• _PROBLEM TO SOLVE_: Copy all lines containing the string "DataFrame" from the records below.

• _DATA FOR THE TASK_:
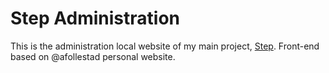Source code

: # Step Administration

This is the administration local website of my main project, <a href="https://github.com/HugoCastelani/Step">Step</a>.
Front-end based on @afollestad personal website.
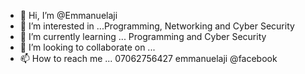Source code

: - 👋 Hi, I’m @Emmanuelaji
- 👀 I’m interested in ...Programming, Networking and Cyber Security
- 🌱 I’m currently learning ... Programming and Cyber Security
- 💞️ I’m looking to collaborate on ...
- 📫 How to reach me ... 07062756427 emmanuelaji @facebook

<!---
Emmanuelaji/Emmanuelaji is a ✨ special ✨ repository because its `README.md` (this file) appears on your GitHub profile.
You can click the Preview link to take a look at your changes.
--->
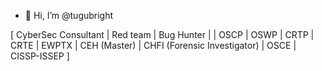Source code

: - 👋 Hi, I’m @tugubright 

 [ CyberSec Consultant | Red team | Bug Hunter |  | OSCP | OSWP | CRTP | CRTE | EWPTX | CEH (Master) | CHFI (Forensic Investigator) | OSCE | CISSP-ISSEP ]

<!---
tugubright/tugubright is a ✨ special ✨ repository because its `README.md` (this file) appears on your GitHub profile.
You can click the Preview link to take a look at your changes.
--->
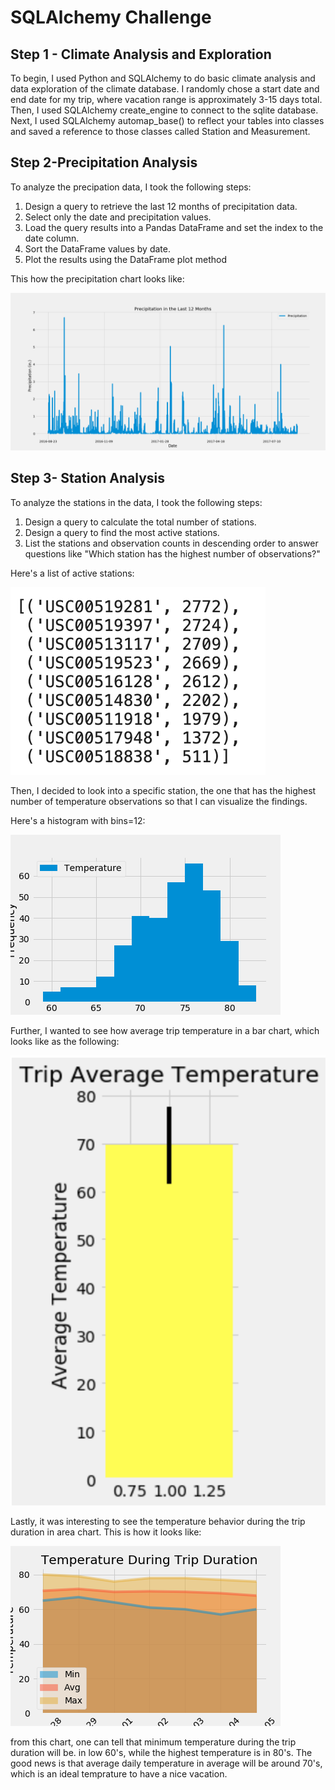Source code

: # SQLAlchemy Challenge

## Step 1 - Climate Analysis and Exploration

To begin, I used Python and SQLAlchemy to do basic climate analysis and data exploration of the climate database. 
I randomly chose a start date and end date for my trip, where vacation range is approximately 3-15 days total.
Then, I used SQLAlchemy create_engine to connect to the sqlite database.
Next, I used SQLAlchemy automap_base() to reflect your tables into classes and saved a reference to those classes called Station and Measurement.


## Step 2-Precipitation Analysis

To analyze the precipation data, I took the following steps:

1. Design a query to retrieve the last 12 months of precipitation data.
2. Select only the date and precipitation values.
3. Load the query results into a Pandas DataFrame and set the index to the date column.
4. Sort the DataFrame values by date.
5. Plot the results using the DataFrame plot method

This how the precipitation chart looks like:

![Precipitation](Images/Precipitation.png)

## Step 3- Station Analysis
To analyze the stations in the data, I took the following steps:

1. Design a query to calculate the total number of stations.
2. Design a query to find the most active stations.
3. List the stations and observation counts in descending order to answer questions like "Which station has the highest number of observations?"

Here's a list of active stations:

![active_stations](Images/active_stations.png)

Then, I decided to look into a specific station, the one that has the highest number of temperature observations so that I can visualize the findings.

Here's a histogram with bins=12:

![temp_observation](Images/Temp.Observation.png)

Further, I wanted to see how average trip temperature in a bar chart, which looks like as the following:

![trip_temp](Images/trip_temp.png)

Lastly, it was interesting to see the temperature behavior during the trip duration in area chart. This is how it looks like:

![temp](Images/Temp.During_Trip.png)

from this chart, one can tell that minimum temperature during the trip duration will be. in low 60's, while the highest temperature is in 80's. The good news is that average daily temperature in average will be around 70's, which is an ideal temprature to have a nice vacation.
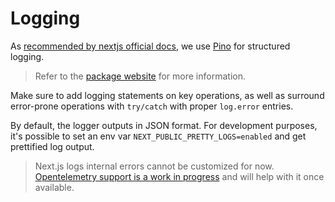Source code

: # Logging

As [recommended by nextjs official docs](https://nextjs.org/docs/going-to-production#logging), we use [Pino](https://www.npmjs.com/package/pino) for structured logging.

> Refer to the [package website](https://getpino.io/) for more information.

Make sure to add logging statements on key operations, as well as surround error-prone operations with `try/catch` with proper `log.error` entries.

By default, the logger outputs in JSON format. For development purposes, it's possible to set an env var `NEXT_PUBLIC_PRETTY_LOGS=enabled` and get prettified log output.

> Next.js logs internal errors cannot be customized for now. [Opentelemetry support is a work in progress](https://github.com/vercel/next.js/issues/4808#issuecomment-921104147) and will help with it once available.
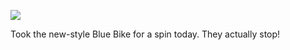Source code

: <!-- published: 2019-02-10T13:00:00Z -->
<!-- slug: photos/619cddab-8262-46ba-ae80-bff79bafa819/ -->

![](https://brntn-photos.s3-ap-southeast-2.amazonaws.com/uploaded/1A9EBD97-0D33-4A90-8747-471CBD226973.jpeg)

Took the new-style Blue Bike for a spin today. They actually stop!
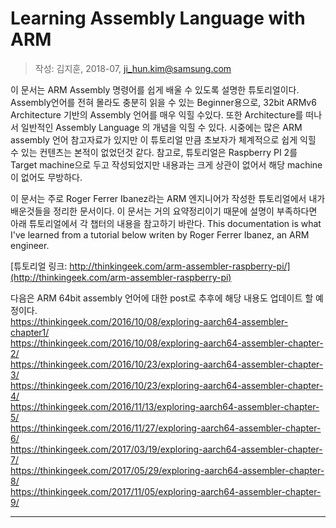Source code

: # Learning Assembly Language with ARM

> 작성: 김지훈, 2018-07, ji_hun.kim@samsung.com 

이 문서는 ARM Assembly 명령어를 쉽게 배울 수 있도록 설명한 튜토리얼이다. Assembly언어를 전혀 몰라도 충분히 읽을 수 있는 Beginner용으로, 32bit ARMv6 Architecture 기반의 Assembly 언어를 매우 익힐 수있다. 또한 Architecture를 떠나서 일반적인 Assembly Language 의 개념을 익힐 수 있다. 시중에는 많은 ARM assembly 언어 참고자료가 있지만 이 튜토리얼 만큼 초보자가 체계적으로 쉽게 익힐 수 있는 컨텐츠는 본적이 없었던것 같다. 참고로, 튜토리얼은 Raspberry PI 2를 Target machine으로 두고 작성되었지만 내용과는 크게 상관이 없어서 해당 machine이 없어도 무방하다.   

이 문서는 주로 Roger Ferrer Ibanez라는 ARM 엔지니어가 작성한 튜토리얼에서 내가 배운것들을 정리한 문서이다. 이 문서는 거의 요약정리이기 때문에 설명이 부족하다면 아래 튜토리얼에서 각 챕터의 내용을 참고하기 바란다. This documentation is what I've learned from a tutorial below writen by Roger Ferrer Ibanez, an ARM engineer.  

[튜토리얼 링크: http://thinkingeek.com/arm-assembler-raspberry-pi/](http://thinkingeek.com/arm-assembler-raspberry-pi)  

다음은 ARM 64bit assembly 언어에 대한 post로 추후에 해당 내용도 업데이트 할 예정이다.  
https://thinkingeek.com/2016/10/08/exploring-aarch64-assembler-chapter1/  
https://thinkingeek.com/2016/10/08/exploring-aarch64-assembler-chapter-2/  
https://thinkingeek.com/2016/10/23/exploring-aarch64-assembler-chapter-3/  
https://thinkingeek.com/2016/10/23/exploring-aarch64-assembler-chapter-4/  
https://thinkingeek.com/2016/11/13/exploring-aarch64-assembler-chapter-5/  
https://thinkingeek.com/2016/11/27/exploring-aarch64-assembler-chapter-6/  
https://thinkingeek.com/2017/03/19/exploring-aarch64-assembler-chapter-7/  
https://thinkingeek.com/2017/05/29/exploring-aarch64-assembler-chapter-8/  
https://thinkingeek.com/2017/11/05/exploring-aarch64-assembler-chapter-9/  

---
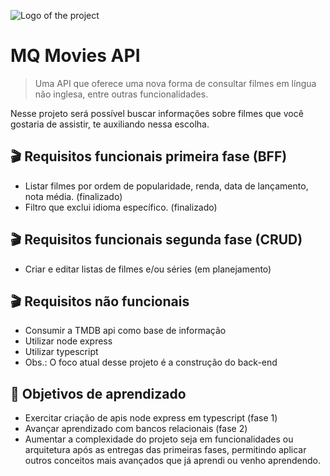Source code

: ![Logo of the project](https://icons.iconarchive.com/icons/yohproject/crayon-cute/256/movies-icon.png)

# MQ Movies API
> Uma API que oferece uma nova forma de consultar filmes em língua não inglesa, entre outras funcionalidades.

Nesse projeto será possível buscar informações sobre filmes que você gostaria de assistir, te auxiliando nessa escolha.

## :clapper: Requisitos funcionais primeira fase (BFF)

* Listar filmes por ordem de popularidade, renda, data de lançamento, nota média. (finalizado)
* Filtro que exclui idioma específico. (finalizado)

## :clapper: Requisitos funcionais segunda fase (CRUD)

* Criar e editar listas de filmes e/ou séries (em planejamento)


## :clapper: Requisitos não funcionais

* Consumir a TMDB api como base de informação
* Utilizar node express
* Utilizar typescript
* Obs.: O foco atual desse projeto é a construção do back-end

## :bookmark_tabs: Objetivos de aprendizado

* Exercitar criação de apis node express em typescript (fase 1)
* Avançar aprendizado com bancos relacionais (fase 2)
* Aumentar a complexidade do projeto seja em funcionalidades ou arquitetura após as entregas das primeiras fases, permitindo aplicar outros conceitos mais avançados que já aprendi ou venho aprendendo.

• _EXERCISE RESULT_:
3. Load the query results into a Pandas DataFrame and set the index to the date column.
4. Sort the DataFrame values by date.
5. Plot the results using the DataFrame plot method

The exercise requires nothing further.